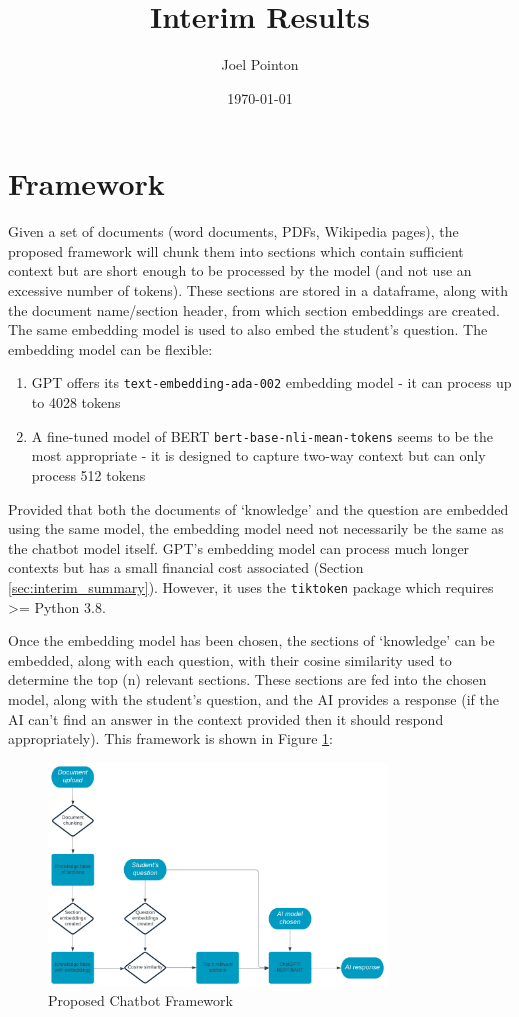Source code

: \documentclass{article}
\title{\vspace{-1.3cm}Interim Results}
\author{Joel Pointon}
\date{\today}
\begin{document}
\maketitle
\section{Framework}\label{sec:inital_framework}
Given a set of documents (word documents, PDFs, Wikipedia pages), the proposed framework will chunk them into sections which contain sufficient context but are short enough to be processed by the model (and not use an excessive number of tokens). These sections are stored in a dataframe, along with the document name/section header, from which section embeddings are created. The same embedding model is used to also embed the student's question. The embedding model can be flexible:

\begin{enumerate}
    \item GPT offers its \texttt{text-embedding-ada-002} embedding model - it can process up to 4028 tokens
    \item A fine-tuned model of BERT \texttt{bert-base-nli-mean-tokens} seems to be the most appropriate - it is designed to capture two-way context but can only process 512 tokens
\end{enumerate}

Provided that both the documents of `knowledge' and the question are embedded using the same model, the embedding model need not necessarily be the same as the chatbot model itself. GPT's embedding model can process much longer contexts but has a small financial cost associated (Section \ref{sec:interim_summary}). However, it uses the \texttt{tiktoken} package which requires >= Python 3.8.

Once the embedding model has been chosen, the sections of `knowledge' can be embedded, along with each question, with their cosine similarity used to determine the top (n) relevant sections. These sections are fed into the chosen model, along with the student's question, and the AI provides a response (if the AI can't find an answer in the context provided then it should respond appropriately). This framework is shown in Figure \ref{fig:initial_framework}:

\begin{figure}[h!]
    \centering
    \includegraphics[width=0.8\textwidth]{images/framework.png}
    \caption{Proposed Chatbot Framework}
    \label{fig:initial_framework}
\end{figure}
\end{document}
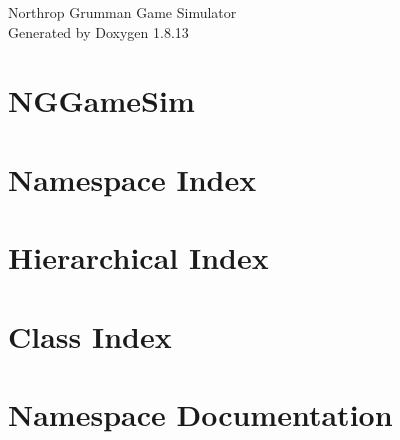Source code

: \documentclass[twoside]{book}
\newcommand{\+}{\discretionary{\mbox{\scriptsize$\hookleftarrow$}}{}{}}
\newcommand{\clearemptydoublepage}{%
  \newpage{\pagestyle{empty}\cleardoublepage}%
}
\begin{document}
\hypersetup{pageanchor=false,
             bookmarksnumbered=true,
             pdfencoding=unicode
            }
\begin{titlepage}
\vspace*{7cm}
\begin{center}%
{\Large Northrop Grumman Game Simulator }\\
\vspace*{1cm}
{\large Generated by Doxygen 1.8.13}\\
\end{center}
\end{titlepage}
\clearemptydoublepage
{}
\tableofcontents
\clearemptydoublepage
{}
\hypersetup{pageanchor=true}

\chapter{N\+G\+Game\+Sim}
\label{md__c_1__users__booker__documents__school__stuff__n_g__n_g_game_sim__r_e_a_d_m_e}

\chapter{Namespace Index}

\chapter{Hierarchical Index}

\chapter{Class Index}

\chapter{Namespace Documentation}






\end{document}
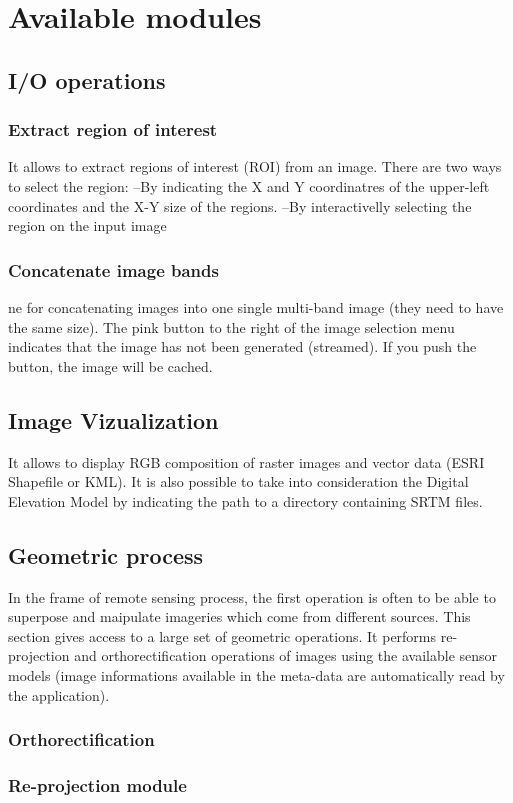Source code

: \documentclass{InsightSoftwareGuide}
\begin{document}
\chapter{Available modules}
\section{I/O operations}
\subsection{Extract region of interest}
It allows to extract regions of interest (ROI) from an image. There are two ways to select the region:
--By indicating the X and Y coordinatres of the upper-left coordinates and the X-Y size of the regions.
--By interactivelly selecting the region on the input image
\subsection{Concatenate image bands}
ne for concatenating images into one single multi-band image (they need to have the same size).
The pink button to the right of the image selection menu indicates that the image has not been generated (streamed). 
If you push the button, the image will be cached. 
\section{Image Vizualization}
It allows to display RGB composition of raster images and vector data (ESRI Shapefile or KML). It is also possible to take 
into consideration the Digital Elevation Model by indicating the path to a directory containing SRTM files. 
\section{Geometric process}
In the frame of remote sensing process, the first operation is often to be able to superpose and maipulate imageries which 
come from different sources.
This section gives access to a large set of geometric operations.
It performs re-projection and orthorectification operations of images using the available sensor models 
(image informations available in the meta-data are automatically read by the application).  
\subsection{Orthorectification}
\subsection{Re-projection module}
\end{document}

ABOUT THIS TASK: From the material above, reproduce everything verbatim except the pictures.

SOLUTION:
Source code

: \documentclass{article}
\title{\vspace{-1.3cm}Interim Results}
\author{Joel Pointon}
\date{\today}
\begin{document}
\maketitle
\section{Framework}\label{sec:inital_framework}
Given a set of documents (word documents, PDFs, Wikipedia pages), the proposed framework will chunk them into sections which contain sufficient context but are short enough to be processed by the model (and not use an excessive number of tokens). These sections are stored in a dataframe, along with the document name/section header, from which section embeddings are created. The same embedding model is used to also embed the student's question. The embedding model can be flexible:

\begin{enumerate}
    \item GPT offers its \texttt{text-embedding-ada-002} embedding model - it can process up to 4028 tokens
    \item A fine-tuned model of BERT \texttt{bert-base-nli-mean-tokens} seems to be the most appropriate - it is designed to capture two-way context but can only process 512 tokens
\end{enumerate}

Provided that both the documents of `knowledge' and the question are embedded using the same model, the embedding model need not necessarily be the same as the chatbot model itself. GPT's embedding model can process much longer contexts but has a small financial cost associated (Section \ref{sec:interim_summary}). However, it uses the \texttt{tiktoken} package which requires >= Python 3.8.

Once the embedding model has been chosen, the sections of `knowledge' can be embedded, along with each question, with their cosine similarity used to determine the top (n) relevant sections. These sections are fed into the chosen model, along with the student's question, and the AI provides a response (if the AI can't find an answer in the context provided then it should respond appropriately). This framework is shown in Figure \ref{fig:initial_framework}:

\begin{figure}[h!]
    \centering
    \includegraphics[width=0.8\textwidth]{images/framework.png}
    \caption{Proposed Chatbot Framework}
    \label{fig:initial_framework}
\end{figure}
\end{document}
Source code

: \documentclass[twoside]{book}
\newcommand{\+}{\discretionary{\mbox{\scriptsize$\hookleftarrow$}}{}{}}
\newcommand{\clearemptydoublepage}{%
  \newpage{\pagestyle{empty}\cleardoublepage}%
}
\begin{document}
\hypersetup{pageanchor=false,
             bookmarksnumbered=true,
             pdfencoding=unicode
            }
\begin{titlepage}
\vspace*{7cm}
\begin{center}%
{\Large Northrop Grumman Game Simulator }\\
\vspace*{1cm}
{\large Generated by Doxygen 1.8.13}\\
\end{center}
\end{titlepage}
\clearemptydoublepage
{}
\tableofcontents
\clearemptydoublepage
{}
\hypersetup{pageanchor=true}

\chapter{N\+G\+Game\+Sim}
\label{md__c_1__users__booker__documents__school__stuff__n_g__n_g_game_sim__r_e_a_d_m_e}

\chapter{Namespace Index}

\chapter{Hierarchical Index}

\chapter{Class Index}

\chapter{Namespace Documentation}






\end{document}
Source code

: \documentclass{InsightSoftwareGuide}
\begin{document}
\chapter{Available modules}
\section{I/O operations}
\subsection{Extract region of interest}
It allows to extract regions of interest (ROI) from an image. There are two ways to select the region:
--By indicating the X and Y coordinatres of the upper-left coordinates and the X-Y size of the regions.
--By interactivelly selecting the region on the input image
\subsection{Concatenate image bands}
ne for concatenating images into one single multi-band image (they need to have the same size).
The pink button to the right of the image selection menu indicates that the image has not been generated (streamed). 
If you push the button, the image will be cached. 
\section{Image Vizualization}
It allows to display RGB composition of raster images and vector data (ESRI Shapefile or KML). It is also possible to take 
into consideration the Digital Elevation Model by indicating the path to a directory containing SRTM files. 
\section{Geometric process}
In the frame of remote sensing process, the first operation is often to be able to superpose and maipulate imageries which 
come from different sources.
This section gives access to a large set of geometric operations.
It performs re-projection and orthorectification operations of images using the available sensor models 
(image informations available in the meta-data are automatically read by the application).  
\subsection{Orthorectification}
\subsection{Re-projection module}
\end{document}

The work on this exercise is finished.